Product Profile and Evaluation: Amazon Redshift, Microsoft Azure SQL Data Warehouse, Google BigQuery, and Snowflake Data Warehouse
1 Cloud Analytics Platform Offerings
Big data analytics platforms load, store, and analyze volumes of data rapidly, providing timely insights to businesses. Data-driven organizations leverage this data, for example, for advanced analysis to market new promotions, as operational analytics to drive efficiency, or for predictive analytics to evaluate credit risk and detect fraud. Customers are leveraging a mix of relational analytical databases and data warehouses to gain insights.

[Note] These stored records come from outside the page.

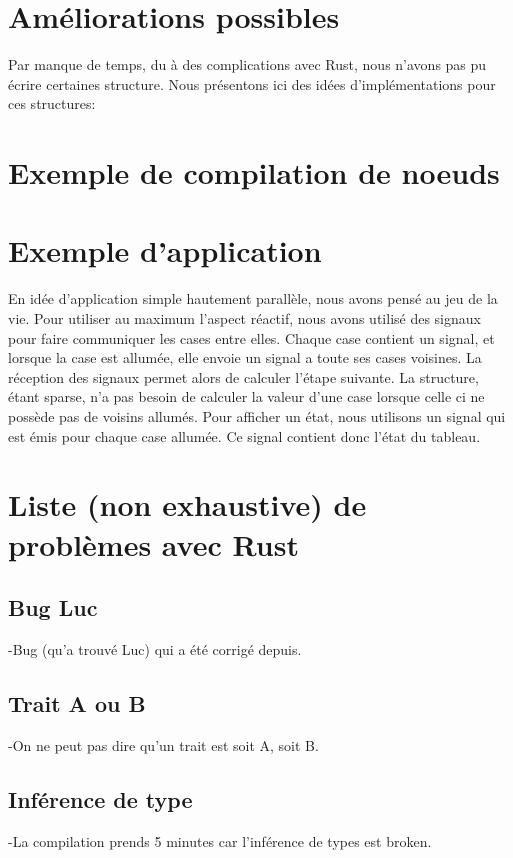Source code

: \documentclass[a4paper]{article}
\renewcommand{\(}{\left(}
\renewcommand{\)}{\right)}
\begin{document}
\section{Améliorations possibles}

Par manque de temps, du à des complications avec Rust, nous n'avons pas pu
écrire certaines structure. Nous présentons ici des idées d'implémentations pour
ces structures: 

\section{Exemple de compilation de noeuds}


\section{Exemple d'application}

En idée d'application simple hautement parallèle, nous avons pensé au jeu de la
vie. Pour utiliser au maximum l'aspect réactif, nous avons utilisé des signaux
pour faire communiquer les cases entre elles. Chaque case contient un signal, et
lorsque la case est allumée, elle envoie un signal a toute ses cases voisines.
La réception des signaux permet alors de calculer l'étape suivante. La
structure, étant sparse, n'a pas besoin de calculer la valeur d'une case lorsque
celle ci ne possède pas de voisins allumés. Pour afficher un état, nous
utilisons un signal qui est émis pour chaque case allumée. Ce signal contient
donc l'état du tableau.

\section{Liste (non exhaustive) de problèmes avec Rust}
\subsection{Bug Luc}
-Bug (qu'a trouvé Luc) qui a été corrigé depuis.

\subsection{Trait A ou B}
-On ne peut pas dire qu'un trait est soit A, soit B.

\subsection{Inférence de type}
-La compilation prends 5 minutes car l'inférence de types est broken.
\end{document}
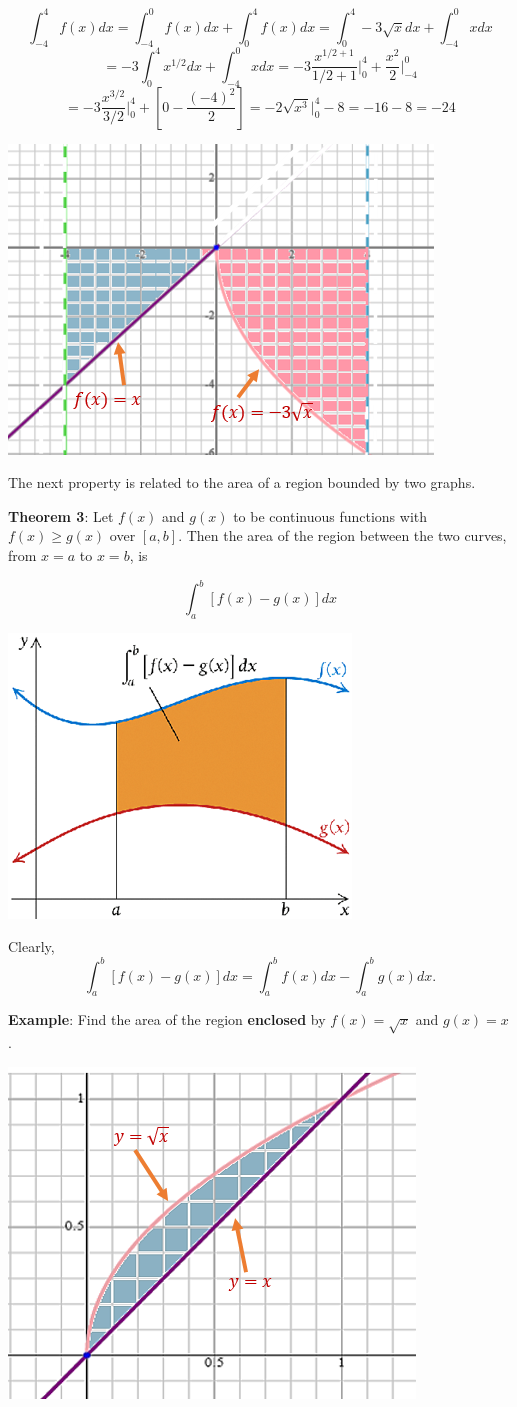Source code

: \documentclass[
]{book}
\begin{document}
\[
\int_{-4}^4 f(x) dx = \int_{-4}^0 f(x) dx + \int_0^4 f(x) dx =\int_0^4 -3\sqrt{x} dx + \int_{-4}^0 xdx
\]
\[
= -3\int_0^4 x^{1/2}dx + \int_{-4}^0 x dx =-3 \frac{x^{1/2+1}}{1/2+1}\Big|_0^4 +\frac{x^2}{2}\Big|_{-4}^0 
\]
\[
=-3\frac{x^{3/2}}{3/2}\Big|_0^4 + \left[0 - \frac{(-4)^2}{2}\right]=-2\sqrt{x^3}\Big|_0^4 - 8 = -16 -8 = -24
\]

\begin{center}\includegraphics[width=0.45\linewidth]{img12/example3-figure} \end{center}

\hfill\break

The next property is related to the area of a region bounded by two graphs.

\hfill\break

\textbf{Theorem 3}: Let \(f(x)\) and \(g(x)\) to be continuous functions with \(f(x) \ge g(x)\) over \([a, b]\). Then the area of the region between the two curves, from \(x = a\) to \(x = b\), is

\[
\int_a^b [f(x) - g(x)] dx
\]

\begin{center}\includegraphics[width=0.45\linewidth]{img12/areaBetween2Curves} \end{center}

Clearly,
\[
\int_a^b [f(x) - g(x)] dx = \int_a^b f(x) dx - \int_a^b g(x) dx.
\]

\textbf{Example}: Find the area of the region \textbf{enclosed} by \(f(x) = \sqrt{x}\) and \(g(x) = x\).

\begin{center}\includegraphics[width=0.45\linewidth]{img12/example4Figure} \end{center}
\end{document}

This report focuses on relational analytical databases in the cloud, because deployments are at an all-time high and poised to expand dramatically. The cloud enables enterprises to differentiate and innovate with these database systems at a much quicker pace than was ever possible before. The cloud is a disruptive technology, offering elastic scalability vis-à-vis on-premises deployments, enabling faster server deployment and application development, and allowing for less costly storage. For these reasons and others, many companies have leveraged the cloud to maintain, or gain, momentum as a company.
This report outlines the results from a GigaOm Analytic Field Test derived from the industry standard TPC Benchmark™ DS (TPC-DS)1 comparing Amazon Redshift, Azure SQL Data Warehouse, Google BigQuery, and Snowflake Data Warehouse — four relational analytical databases based on scale-out cloud data warehouses and columnar-based database architectures. Despite these similarities, there are some distinct differences between the four platforms.
Amazon Web Services Redshift was the first managed data warehouse cloud service and continues to maintain a high level of mindshare in this category. It does indeed tick all the table stakes boxes for a cloud analytic database.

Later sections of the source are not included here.